The following is a summary of subject matters described herein in detail. This summary is not intended to limit the protection scope of claims.

An Embodiment of the Present Disclosure Provides an Audio Playback Method of an Audio Playback Device, Including:

In some exemplary embodiments, before the method, it further includes: determining the scan frequency list; performing one or more single frequency point audio tests on each scan frequency point in the scan frequency point list to determine a first audio gain corresponding to each scan frequency point, the single frequency point audio test includes: playing a single frequency point audio, the single frequency point audio generates a baseband signal and a harmonic band signal, determining a signal gain of the harmonic band signal, and recording the audio gain corresponding to the current single frequency point audio as the first audio gain corresponding to the single frequency point when the signal gain of the harmonic band signal is lower than a preset harmonic gain threshold; and generating an audio resonance table of the audio playback device.

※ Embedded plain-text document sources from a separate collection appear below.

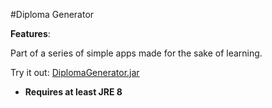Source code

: #Diploma Generator 


**Features**:


Part of a series of simple apps made for the sake of learning.

Try it out: [DiplomaGenerator.jar](https://github.com/Javaliant/DiplomaGenerator/blob/master/DiplomaGenerator.jar?raw=true) 

* **Requires at least JRE 8**
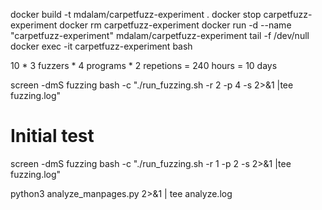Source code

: docker build -t mdalam/carpetfuzz-experiment .
docker stop carpetfuzz-experiment
docker rm carpetfuzz-experiment
docker run -d --name "carpetfuzz-experiment" mdalam/carpetfuzz-experiment tail -f /dev/null
docker exec -it carpetfuzz-experiment bash

10 * 3 fuzzers * 4 programs * 2 repetions = 240 hours = 10 days

screen -dmS fuzzing bash -c "./run_fuzzing.sh -r 2 -p 4 -s 2>&1 |tee fuzzing.log" 

# Initial test
screen -dmS fuzzing bash -c "./run_fuzzing.sh -r 1 -p 2 -s 2>&1 |tee fuzzing.log" 

python3 analyze_manpages.py 2>&1 | tee analyze.log
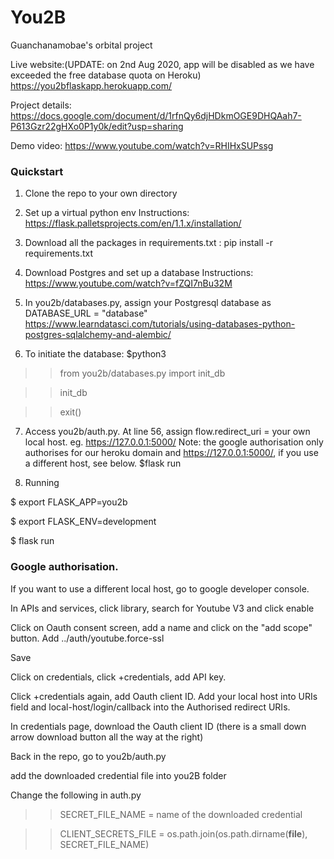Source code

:# You2B
Guanchanamobae's orbital project

Live website:(UPDATE: on 2nd Aug 2020, app will be disabled as we have exceeded the free database quota on Heroku) https://you2bflaskapp.herokuapp.com/

Project details: https://docs.google.com/document/d/1rfnQy6djHDkmOGE9DHQAah7-P613Gzr22gHXo0P1y0k/edit?usp=sharing

Demo video: https://www.youtube.com/watch?v=RHIHxSUPssg

### Quickstart

1) Clone the repo to your own directory
2) Set up a virtual python env
Instructions: https://flask.palletsprojects.com/en/1.1.x/installation/
3) Download all the packages in requirements.txt :
pip install -r requirements.txt 

4) Download Postgres and set up a database
Instructions: https://www.youtube.com/watch?v=fZQI7nBu32M

5) In you2b/databases.py, assign your Postgresql database as DATABASE_URL = "database"
https://www.learndatasci.com/tutorials/using-databases-python-postgres-sqlalchemy-and-alembic/

6) To initiate the database: 
$python3
>> from you2b/databases.py import init_db

>> init_db 

>> exit()

7) Access you2b/auth.py. At line 56, assign flow.redirect_uri = your own local host.
eg. https://127.0.0.1:5000/ 
Note: the google authorisation only authorises for our heroku domain and https://127.0.0.1:5000/, if you use a different host, see below.
$flask run

8) Running

$ export FLASK_APP=you2b

$ export FLASK_ENV=development

$ flask run


### Google authorisation.

If you want to use a different local host, go to google developer console.

In APIs and services, click library, search for Youtube V3 and click enable

Click on Oauth consent screen, add a name and click on the "add scope" button. Add ../auth/youtube.force-ssl

Save

Click on credentials, click +credentials, add API key.

Click +credentials again, add Oauth client ID. Add your local host into URIs field and local-host/login/callback into the Authorised redirect URIs.

In credentials page, download the Oauth client ID (there is a small down arrow download button all the way at the right)

Back in the repo, go to you2b/auth.py

add the downloaded credential file into you2B folder

Change the following in auth.py

>> SECRET_FILE_NAME = name of the downloaded credential

>> CLIENT_SECRETS_FILE = os.path.join(os.path.dirname(__file__), SECRET_FILE_NAME)


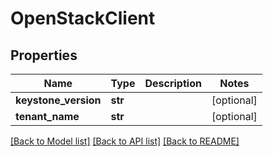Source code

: # OpenStackClient

## Properties
Name | Type | Description | Notes
------------ | ------------- | ------------- | -------------
**keystone_version** | **str** |  | [optional] 
**tenant_name** | **str** |  | [optional] 

[[Back to Model list]](../README.md#documentation-for-models) [[Back to API list]](../README.md#documentation-for-api-endpoints) [[Back to README]](../README.md)


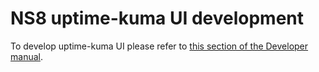 # NS8 uptime-kuma UI development

To develop uptime-kuma UI please refer to [this section of the Developer manual](https://nethserver.github.io/ns8-core/ui/modules/#module-ui-development).
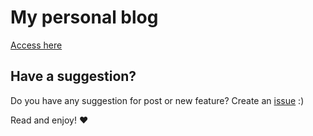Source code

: # My personal blog
[Access here](http://dorianneto.com.br/)

## Have a suggestion?
Do you have any suggestion for post or new feature? Create an [issue](https://github.com/dorianneto/dorianneto.github.io/issues) :)

Read and enjoy! :heart:
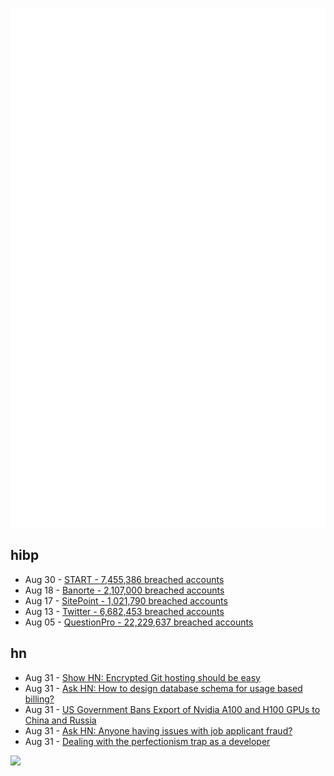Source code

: ![Metrics](https://raw.githubusercontent.com/phixion/phixion/master/metrics.svg)

## hibp

<!--
for https://github.com/phixion/phixion/blob/main/.github/workflows/feeds.yml
-->
<!--START_SECTION:haveibeenpwnd-->
- Aug 30 - [START - 7,455,386 breached accounts](https://haveibeenpwned.com/PwnedWebsites#Start)
- Aug 18 - [Banorte - 2,107,000 breached accounts](https://haveibeenpwned.com/PwnedWebsites#Banorte)
- Aug 17 - [SitePoint - 1,021,790 breached accounts](https://haveibeenpwned.com/PwnedWebsites#SitePoint)
- Aug 13 - [Twitter - 6,682,453 breached accounts](https://haveibeenpwned.com/PwnedWebsites#Twitter)
- Aug 05 - [QuestionPro - 22,229,637 breached accounts](https://haveibeenpwned.com/PwnedWebsites#QuestionPro)
<!--END_SECTION:haveibeenpwnd-->

## hn

<!--
for https://github.com/phixion/phixion/blob/main/.github/workflows/feeds.yml
-->
<!--START_SECTION:hn-->
- Aug 31 - [Show HN: Encrypted Git hosting should be easy](https://github.com/nathants/git-remote-aws)
- Aug 31 - [Ask HN: How to design database schema for usage based billing?](https://news.ycombinator.com/item?id=32669344)
- Aug 31 - [US Government Bans Export of Nvidia A100 and H100 GPUs to China and Russia](https://www.sec.gov/ix?doc=/Archives/edgar/data/1045810/000104581022000146/nvda-20220826.htm)
- Aug 31 - [Ask HN: Anyone having issues with job applicant fraud?](https://news.ycombinator.com/item?id=32668694)
- Aug 31 - [Dealing with the perfectionism trap as a developer](https://jebraat.com/blog/dealing-with-the-perfectionism-trap-as-a-developer)
<!--END_SECTION:hn-->

<!--
for https://yhype.me
-->
![](https://hit.yhype.me/github/profile?user_id=13013670)
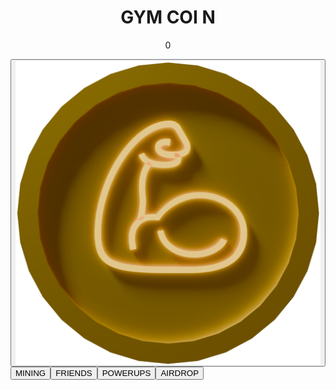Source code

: <!DOCTYPE html>
<html>
<head>
<meta charset="utf-8">
<link rel="stylesheet" href="style.css">
<script src="https://telegram.org/js/telegram-web-app.js"></script>
<meta name="viewport" content="width=device-width, initial-scale=1">
<title>Gym coin</title>
</head>
<body>
<div class="app">
<h1 align="center">GYM COI N</h1>
<p align="center" class="prog" id="prog">0</p>
<button class="click" id="click-me"><img src="coin.png" class="coin" align="center"></button>
<div class="panel">
<button>MINING</button><button>FRIENDS</button><button>POWERUPS</button><button>AIRDROP</button>
</div>
</ul>
</div>

<script src="script.js"></script>

</body>
</html>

In some exemplary embodiments, the performing of one or more single frequency point audio tests on each scan frequency point in the scan frequency point list includes: initializing the audio gain of the current scan frequency point; outputting a single frequency point audio of the current scan frequency point, wherein the single frequency point audio is propagated through vibration of air and a structural member of the audio playback device to generate a baseband signal and a harmonic band signal; determining the signal gain of the harmonic band signal and determining whether the signal gain of the harmonic band signal is less than or equal to a preset harmonic gain threshold; when the signal gain of the harmonic band signal is less than or equal to the preset harmonic gain threshold, recording the audio gain of the current output single frequency point audio as the first audio gain corresponding to the current scan frequency point; and when the signal gain of the harmonic band signal is greater than the preset harmonic gain threshold, reducing the audio gain of the current single frequency point audio, and returning to the step of outputting the single frequency point audio of the current scan frequency point and continuing to execute in a loop.

In some exemplary embodiments, when reducing the audio gain of the current output single frequency point audio, the audio gain is varied by z dB each time, where z is between −1 and −3.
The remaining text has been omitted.